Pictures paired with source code
Start of Block
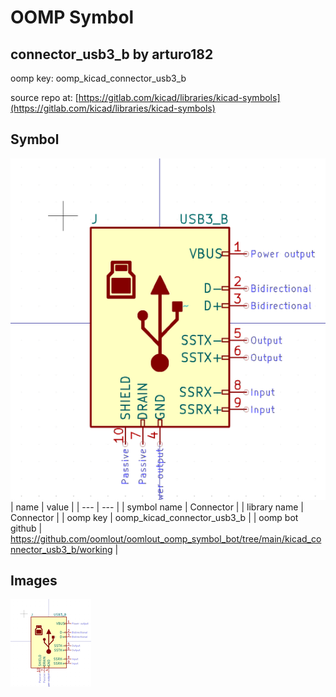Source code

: # OOMP Symbol  
## connector_usb3_b  by arturo182  
  
oomp key: oomp_kicad_connector_usb3_b  
  
source repo at: [https://gitlab.com/kicad/libraries/kicad-symbols](https://gitlab.com/kicad/libraries/kicad-symbols)  
## Symbol  
  
[![working.png](working_600.png)](working.png)  
| name | value | 
| --- | --- | 
| symbol name | Connector | 
| library name | Connector | 
| oomp key | oomp_kicad_connector_usb3_b | 
| oomp bot github | https://github.com/oomlout/oomlout_oomp_symbol_bot/tree/main/kicad_connector_usb3_b/working | 
## Images  
  
[![working.png](working_140.png)](working.png)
End of Block
## Task requirements
Would you copy, unchanged, the stretch of the records above that begins at the line containing "oomp key: oomp_kicad_connector_usb3_b" and ends at the line containing "key | oomp_kicad_connector_usb3_b |", and only that?

## Answer space
oomp key: oomp_kicad_connector_usb3_b  
  
source repo at: [https://gitlab.com/kicad/libraries/kicad-symbols](https://gitlab.com/kicad/libraries/kicad-symbols)  
## Symbol  
  
[![working.png](working_600.png)](working.png)  
| name | value | 
| --- | --- | 
| symbol name | Connector | 
| library name | Connector | 
| oomp key | oomp_kicad_connector_usb3_b | 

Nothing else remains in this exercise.